EXERCISE INSTRUCTIONS :: Each line below should be reproduced without any alteration.

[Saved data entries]
▼

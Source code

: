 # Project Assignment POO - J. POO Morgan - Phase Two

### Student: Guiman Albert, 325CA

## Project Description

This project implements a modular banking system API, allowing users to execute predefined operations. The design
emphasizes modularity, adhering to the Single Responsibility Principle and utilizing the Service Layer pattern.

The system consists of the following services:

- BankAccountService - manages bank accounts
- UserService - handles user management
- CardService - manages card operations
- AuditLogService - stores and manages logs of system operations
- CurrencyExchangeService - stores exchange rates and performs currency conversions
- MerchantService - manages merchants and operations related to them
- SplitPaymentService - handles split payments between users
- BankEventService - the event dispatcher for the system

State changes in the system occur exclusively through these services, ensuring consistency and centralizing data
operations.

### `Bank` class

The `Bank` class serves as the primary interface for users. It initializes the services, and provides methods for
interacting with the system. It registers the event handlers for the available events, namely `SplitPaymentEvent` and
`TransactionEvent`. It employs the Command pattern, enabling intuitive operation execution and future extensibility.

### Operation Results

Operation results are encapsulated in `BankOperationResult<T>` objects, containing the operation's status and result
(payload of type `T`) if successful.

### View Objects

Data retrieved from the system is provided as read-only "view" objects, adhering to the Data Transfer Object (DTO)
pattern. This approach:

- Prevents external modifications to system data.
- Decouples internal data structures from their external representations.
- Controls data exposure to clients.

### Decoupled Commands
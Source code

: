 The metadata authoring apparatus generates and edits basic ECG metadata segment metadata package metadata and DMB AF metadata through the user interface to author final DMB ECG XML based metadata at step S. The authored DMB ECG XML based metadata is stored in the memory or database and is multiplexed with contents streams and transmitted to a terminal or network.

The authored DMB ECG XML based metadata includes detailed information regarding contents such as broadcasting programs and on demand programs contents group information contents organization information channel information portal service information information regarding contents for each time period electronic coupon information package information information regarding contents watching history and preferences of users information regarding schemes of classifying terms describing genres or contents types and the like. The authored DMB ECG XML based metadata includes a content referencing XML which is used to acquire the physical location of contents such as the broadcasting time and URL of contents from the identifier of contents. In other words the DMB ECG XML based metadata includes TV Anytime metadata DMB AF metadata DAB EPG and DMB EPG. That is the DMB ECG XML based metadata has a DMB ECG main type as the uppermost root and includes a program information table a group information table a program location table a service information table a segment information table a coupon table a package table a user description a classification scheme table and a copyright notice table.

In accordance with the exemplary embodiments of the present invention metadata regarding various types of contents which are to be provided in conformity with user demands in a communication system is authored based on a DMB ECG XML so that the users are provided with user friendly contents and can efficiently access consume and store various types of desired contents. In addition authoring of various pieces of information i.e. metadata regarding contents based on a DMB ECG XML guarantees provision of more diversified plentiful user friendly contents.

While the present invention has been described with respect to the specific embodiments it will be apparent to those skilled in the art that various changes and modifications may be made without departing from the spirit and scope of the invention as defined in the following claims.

▲

RESULT OF THIS EXERCISE ::
Source code

: # Project Assignment POO - J. POO Morgan - Phase Two

### Student: Guiman Albert, 325CA

## Project Description

This project implements a modular banking system API, allowing users to execute predefined operations. The design
emphasizes modularity, adhering to the Single Responsibility Principle and utilizing the Service Layer pattern.

The system consists of the following services:

- BankAccountService - manages bank accounts
- UserService - handles user management
- CardService - manages card operations
- AuditLogService - stores and manages logs of system operations
- CurrencyExchangeService - stores exchange rates and performs currency conversions
- MerchantService - manages merchants and operations related to them
- SplitPaymentService - handles split payments between users
- BankEventService - the event dispatcher for the system

State changes in the system occur exclusively through these services, ensuring consistency and centralizing data
operations.

### `Bank` class

The `Bank` class serves as the primary interface for users. It initializes the services, and provides methods for
interacting with the system. It registers the event handlers for the available events, namely `SplitPaymentEvent` and
`TransactionEvent`. It employs the Command pattern, enabling intuitive operation execution and future extensibility.

### Operation Results

Operation results are encapsulated in `BankOperationResult<T>` objects, containing the operation's status and result
(payload of type `T`) if successful.

### View Objects

Data retrieved from the system is provided as read-only "view" objects, adhering to the Data Transfer Object (DTO)
pattern. This approach:

- Prevents external modifications to system data.
- Decouples internal data structures from their external representations.
- Controls data exposure to clients.

### Decoupled Commands
Source code

: The metadata authoring apparatus generates and edits basic ECG metadata segment metadata package metadata and DMB AF metadata through the user interface to author final DMB ECG XML based metadata at step S. The authored DMB ECG XML based metadata is stored in the memory or database and is multiplexed with contents streams and transmitted to a terminal or network.

The authored DMB ECG XML based metadata includes detailed information regarding contents such as broadcasting programs and on demand programs contents group information contents organization information channel information portal service information information regarding contents for each time period electronic coupon information package information information regarding contents watching history and preferences of users information regarding schemes of classifying terms describing genres or contents types and the like. The authored DMB ECG XML based metadata includes a content referencing XML which is used to acquire the physical location of contents such as the broadcasting time and URL of contents from the identifier of contents. In other words the DMB ECG XML based metadata includes TV Anytime metadata DMB AF metadata DAB EPG and DMB EPG. That is the DMB ECG XML based metadata has a DMB ECG main type as the uppermost root and includes a program information table a group information table a program location table a service information table a segment information table a coupon table a package table a user description a classification scheme table and a copyright notice table.

In accordance with the exemplary embodiments of the present invention metadata regarding various types of contents which are to be provided in conformity with user demands in a communication system is authored based on a DMB ECG XML so that the users are provided with user friendly contents and can efficiently access consume and store various types of desired contents. In addition authoring of various pieces of information i.e. metadata regarding contents based on a DMB ECG XML guarantees provision of more diversified plentiful user friendly contents.

While the present invention has been described with respect to the specific embodiments it will be apparent to those skilled in the art that various changes and modifications may be made without departing from the spirit and scope of the invention as defined in the following claims.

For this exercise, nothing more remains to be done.